Glazes and decorating colours

All my pots are glazed before the pot is fired at all. This is known as "raw glazing". Raw glazing has the advantage of economy of firings but the disadvantage that the pots are much more vulnerable at the glazing stage and there are some problems that only show up in the firing, however it's the way I've always worked, and wouldn't want to do it any other way. I add colour using a variety of techniques and materials which not only have their own range of colours but are very different in consistency and therefore method of application and I tend to mix and match throughout the range of pots that I make.

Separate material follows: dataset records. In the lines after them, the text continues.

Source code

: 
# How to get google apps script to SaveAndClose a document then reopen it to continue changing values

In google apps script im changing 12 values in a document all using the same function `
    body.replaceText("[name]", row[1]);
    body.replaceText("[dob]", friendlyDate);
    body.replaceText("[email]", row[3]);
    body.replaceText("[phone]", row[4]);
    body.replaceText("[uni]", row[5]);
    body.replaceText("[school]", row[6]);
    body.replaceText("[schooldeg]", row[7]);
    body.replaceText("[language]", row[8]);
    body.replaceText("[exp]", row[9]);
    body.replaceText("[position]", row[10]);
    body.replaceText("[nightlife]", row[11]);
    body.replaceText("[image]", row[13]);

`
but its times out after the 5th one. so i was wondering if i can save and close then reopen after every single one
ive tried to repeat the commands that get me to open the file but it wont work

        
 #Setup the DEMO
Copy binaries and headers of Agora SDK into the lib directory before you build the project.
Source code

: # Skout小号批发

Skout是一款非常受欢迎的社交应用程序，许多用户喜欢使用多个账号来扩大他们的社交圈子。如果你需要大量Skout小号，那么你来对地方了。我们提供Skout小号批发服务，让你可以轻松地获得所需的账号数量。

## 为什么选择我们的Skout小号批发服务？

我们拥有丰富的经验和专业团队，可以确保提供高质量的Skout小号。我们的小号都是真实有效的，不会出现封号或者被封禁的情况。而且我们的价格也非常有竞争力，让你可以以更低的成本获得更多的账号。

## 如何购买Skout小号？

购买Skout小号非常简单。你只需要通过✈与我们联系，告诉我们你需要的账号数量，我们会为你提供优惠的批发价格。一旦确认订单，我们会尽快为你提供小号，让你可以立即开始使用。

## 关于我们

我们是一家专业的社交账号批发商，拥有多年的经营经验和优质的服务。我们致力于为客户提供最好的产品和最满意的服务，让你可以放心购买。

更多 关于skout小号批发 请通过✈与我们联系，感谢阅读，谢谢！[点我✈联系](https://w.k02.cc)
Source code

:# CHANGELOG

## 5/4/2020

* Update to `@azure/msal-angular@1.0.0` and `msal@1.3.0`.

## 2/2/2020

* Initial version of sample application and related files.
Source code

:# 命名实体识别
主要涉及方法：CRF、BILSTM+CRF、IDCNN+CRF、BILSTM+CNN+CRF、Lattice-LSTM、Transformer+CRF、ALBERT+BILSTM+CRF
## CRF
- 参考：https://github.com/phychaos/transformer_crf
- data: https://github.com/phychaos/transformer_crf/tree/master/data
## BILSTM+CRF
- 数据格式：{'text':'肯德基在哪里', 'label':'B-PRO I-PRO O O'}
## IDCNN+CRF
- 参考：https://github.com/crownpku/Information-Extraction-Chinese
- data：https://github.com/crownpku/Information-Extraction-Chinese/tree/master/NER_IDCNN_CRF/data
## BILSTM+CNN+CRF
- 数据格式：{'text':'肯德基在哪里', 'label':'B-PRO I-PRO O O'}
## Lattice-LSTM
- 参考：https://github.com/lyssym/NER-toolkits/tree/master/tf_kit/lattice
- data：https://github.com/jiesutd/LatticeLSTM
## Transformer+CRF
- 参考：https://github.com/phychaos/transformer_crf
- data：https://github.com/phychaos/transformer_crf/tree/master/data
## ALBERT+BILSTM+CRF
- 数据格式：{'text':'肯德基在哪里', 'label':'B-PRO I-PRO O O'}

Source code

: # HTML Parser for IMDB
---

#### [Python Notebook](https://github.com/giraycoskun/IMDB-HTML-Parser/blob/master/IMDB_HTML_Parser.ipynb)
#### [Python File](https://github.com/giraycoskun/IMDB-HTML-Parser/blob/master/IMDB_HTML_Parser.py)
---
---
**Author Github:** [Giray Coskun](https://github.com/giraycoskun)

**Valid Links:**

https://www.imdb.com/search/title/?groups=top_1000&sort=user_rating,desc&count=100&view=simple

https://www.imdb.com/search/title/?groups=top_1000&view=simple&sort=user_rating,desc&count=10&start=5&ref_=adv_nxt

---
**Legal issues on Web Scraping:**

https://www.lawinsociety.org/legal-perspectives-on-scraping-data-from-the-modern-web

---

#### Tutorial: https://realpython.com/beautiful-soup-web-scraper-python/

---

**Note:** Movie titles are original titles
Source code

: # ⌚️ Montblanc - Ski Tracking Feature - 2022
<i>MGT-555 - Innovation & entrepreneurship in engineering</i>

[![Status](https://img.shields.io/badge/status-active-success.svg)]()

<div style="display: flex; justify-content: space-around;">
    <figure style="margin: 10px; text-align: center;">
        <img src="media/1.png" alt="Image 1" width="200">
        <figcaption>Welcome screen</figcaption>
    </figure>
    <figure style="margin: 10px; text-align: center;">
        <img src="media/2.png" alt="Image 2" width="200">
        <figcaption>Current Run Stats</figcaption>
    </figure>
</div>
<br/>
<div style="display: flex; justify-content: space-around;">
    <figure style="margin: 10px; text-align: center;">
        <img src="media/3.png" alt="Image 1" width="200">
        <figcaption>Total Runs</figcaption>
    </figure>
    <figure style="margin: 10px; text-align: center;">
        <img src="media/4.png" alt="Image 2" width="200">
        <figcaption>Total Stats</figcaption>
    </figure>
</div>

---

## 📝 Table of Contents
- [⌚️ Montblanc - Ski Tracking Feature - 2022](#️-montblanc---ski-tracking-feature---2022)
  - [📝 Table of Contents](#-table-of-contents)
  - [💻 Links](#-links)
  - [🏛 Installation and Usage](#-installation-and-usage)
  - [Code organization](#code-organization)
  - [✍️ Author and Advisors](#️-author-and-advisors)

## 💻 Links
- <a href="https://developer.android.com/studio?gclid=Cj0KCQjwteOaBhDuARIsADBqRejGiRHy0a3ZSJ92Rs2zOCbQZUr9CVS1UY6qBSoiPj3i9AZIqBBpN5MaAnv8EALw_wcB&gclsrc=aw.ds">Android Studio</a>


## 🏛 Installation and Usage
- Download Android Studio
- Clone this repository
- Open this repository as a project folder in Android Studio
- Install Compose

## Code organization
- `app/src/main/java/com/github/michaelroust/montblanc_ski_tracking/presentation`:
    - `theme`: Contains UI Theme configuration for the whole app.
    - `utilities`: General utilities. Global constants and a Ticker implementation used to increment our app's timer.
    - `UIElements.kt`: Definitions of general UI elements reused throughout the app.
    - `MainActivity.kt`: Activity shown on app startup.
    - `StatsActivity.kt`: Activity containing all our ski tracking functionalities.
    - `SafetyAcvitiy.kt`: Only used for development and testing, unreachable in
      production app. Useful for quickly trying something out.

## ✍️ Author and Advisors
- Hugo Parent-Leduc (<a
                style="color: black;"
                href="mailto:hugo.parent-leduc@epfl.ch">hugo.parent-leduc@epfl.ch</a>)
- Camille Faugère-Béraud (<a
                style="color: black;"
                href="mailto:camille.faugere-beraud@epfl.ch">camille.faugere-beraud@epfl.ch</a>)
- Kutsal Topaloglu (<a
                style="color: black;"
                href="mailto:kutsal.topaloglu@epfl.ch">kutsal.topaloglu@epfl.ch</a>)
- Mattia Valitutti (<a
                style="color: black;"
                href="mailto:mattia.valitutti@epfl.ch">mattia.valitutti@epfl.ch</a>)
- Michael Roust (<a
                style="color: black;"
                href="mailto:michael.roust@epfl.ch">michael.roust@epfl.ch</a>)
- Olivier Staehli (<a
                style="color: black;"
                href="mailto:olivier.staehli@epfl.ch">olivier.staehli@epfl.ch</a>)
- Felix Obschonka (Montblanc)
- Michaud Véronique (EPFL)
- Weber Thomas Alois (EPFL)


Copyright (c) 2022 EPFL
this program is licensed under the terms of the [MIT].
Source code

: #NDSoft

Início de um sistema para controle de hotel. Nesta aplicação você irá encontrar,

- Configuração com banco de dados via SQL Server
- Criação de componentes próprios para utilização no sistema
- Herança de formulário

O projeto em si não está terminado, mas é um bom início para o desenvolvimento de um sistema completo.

Lustres are added as an optional extra stage. I use a wide range of precious metal lustres and coloured lustres. The lustre, comes in a viscous liquid which is painted onto the fired pot. The pot is then fired again to about 780deg C and the liquid is burned off, leaving a very thin layer of metal or colour behind. This is, as children like to put it, "actual gold"! (or platinum, copper, etc). It's expensive to buy so I usually use it sparingly, but you will find the occasional animal painted in solid metal lustre.


I fire by bottled gas using a reduction firing. You'll see the result of this as speckles in the glaze and it also alters the actual colours of the glazes or decorating colours. The pots are fired to either 1260deg C or 1300deg C so are well vitrified and therefore normally impervious to water even when unglazed.